Really old folks question. 
White Dwarf
The Beholder
Dragon magazine (TSR's evil empire publication)
Trollcrusher
...I know there was loads more...


----------



## Epona (Jan 11, 2016)

I only remember White Dwarf off the top of my head (it was a long time ago!), but you are right there were quite a few around.


----------



## Ming (Jan 11, 2016)

I had a fine collection of polyhedral dice back in the day! It's amazing how gaming has changed. I do miss the old meet ups. Carrying 5 big rule books round someones house, lead figure colouring, arguments over who said what.


----------



## Epona (Jan 11, 2016)

Ming said:


> I had a fine collection of polyhedral dice back in the day! It's amazing how gaming has changed. I do miss the old meet ups. Carrying 5 big rule books round someones house, lead figure colouring, arguments over who said what.



I used to have a sort of spin-off hobby in terms of painting the figures (I expect quite a lot of us did!  I know that myself and OH have a fair old collection of painted figures between us, originating from long before we met)

It wasn't just RP mags either iirc, there were ones specifically dedicated to tabletop strategy wargames (whether futuristic/fantasy like Warhammer or more historically/realist based) too.


----------



## Gromit (Jan 11, 2016)

I miss Thrud the Barbarian. I'd probably think it crap if I read it now though.


----------



## Ming (Jan 11, 2016)

Epona said:


> I used to have a sort of spin-off hobby in terms of painting the figures (I expect quite a lot of us did!)
> 
> It wasn't just RP mags either iirc, there were ones specifically dedicated to tabletop strategy wargames (whether futuristic/fantasy like Warhammer or more historically based) too.

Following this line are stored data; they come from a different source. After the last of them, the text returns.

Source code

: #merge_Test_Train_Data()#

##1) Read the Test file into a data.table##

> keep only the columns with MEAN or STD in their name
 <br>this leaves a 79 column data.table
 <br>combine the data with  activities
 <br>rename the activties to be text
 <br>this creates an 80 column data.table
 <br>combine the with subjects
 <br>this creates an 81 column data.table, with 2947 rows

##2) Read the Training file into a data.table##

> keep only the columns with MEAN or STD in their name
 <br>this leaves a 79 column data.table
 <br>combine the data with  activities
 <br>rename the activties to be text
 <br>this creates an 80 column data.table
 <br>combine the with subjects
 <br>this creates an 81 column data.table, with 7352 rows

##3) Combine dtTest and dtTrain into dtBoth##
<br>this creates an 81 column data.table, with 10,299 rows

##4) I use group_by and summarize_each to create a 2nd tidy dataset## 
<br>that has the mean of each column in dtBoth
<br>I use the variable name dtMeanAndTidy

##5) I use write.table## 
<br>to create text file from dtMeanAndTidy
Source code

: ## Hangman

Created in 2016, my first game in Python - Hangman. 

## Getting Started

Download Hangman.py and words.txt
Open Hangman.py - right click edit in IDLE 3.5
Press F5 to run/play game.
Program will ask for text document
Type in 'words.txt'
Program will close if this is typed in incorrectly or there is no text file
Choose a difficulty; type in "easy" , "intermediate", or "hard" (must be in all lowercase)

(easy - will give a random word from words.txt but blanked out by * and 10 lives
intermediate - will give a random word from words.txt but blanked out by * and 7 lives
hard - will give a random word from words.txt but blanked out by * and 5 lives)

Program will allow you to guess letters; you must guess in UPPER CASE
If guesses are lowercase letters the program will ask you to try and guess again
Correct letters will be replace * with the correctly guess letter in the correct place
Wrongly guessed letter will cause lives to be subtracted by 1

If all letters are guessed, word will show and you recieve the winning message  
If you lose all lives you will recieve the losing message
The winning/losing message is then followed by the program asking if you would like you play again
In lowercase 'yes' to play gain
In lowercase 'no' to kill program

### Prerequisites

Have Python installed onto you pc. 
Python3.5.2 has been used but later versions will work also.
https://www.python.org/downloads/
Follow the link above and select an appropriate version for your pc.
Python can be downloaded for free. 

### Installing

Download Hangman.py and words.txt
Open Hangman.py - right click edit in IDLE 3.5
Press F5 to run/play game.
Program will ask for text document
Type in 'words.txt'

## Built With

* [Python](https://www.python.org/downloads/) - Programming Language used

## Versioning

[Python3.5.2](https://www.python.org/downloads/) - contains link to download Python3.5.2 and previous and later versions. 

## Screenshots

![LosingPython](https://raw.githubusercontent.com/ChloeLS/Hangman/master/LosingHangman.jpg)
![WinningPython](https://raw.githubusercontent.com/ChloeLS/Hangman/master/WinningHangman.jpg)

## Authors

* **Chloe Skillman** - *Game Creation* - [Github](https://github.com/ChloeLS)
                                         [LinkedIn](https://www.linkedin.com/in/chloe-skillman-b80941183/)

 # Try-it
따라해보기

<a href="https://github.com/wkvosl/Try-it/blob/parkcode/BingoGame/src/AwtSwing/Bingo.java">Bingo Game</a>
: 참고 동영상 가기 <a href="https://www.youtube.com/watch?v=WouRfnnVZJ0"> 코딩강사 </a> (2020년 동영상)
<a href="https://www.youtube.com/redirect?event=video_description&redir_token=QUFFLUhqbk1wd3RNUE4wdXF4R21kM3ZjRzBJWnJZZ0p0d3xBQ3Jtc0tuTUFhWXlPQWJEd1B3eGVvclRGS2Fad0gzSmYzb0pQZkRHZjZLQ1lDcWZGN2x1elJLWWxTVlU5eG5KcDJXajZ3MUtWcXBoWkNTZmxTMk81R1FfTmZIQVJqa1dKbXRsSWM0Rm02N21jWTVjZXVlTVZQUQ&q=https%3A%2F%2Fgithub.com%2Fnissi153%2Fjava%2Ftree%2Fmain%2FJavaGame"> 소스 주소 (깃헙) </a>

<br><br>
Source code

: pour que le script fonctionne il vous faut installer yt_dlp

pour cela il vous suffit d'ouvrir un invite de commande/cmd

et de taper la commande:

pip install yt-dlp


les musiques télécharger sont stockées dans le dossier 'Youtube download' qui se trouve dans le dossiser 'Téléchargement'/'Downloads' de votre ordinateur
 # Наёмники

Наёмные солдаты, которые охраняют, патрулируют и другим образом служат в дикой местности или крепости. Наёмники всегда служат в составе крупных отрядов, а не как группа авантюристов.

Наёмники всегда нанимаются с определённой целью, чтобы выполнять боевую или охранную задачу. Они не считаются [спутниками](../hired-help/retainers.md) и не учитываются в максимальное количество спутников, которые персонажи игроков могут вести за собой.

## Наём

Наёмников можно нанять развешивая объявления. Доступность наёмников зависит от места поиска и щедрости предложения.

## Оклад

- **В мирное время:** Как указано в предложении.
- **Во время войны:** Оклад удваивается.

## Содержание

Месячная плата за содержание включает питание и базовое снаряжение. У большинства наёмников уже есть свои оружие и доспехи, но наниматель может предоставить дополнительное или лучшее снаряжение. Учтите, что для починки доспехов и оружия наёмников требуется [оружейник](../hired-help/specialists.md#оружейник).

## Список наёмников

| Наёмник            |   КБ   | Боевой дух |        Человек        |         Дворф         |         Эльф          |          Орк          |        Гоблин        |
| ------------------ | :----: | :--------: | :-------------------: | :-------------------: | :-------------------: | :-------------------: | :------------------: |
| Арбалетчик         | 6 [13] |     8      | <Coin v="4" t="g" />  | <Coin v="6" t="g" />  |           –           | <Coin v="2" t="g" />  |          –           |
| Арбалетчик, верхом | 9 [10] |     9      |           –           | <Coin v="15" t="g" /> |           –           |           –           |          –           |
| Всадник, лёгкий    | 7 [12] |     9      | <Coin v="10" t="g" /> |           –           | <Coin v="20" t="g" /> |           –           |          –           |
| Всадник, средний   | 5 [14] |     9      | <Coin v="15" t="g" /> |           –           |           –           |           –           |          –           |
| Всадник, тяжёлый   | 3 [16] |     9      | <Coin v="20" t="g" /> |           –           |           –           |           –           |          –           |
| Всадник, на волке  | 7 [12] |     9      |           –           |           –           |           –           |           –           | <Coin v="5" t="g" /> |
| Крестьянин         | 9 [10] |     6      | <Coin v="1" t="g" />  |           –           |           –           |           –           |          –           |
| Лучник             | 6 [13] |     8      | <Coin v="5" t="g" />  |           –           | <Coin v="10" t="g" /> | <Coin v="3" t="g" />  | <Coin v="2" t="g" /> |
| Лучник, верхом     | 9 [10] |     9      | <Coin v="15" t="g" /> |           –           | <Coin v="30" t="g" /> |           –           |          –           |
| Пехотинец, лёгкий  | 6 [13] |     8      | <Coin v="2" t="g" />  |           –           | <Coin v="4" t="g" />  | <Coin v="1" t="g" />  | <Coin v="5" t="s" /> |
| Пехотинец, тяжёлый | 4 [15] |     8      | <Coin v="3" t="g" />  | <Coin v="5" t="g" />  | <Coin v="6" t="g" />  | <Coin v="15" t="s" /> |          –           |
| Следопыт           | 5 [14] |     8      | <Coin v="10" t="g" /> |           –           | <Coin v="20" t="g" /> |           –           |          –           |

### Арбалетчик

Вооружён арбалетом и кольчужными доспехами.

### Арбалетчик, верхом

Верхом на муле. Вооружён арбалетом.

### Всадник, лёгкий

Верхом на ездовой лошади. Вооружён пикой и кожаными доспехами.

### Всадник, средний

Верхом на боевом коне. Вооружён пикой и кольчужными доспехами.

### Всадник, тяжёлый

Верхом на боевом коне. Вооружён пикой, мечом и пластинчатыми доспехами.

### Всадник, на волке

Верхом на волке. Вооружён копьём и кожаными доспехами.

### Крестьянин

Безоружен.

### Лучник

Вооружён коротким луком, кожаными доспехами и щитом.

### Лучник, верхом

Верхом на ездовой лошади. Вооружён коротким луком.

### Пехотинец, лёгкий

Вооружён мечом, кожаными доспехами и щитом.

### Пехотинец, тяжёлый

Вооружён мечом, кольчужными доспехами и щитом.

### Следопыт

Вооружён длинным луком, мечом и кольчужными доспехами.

Totally! There was a store in Liverpool by the Mersey Tunnel in the 80's which was the center of wargaming and roleplaying gaming where i grew up. They had lead figures (35m) on offer me and my gaming mates would buy. White undercoat on first, then colour, then spray on coating. It's a hobby within a hobby.


----------



## Epona (Jan 11, 2016)

Ming said:


> Totally! There was a store in Liverpool by the Mersey Tunnel in the 80's which was the center of wargaming and roleplaying gaming where i grew up. They had lead figures (35m) on offer me and my gaming mates would buy. White undercoat on first, then colour, then spray on coating. It's a hobby within a hobby.



Enamel or Acrylic?


----------



## Ming (Jan 11, 2016)

Gromit said:


> I miss Thrud the Barbarian. I'd probably think it crap if I read it now though.





Epona said:


> Enamel or Acrylic?


Just the spray on one. You spent a long time with a brush with one hair. You've got the rest bit green. Shield...not bad. Red highlights....black highlights...COOOL!!!...dry....SPRYAYYYY!!!!


----------



## Epona (Jan 11, 2016)

Ming said:


> Just the spray on one. You spent a long time with a brush with one hair. You've got the rest bit green. Shield...not bad. Red highlights....black highlights...COOOL!!!...dry....SPRYAYYYY!!!!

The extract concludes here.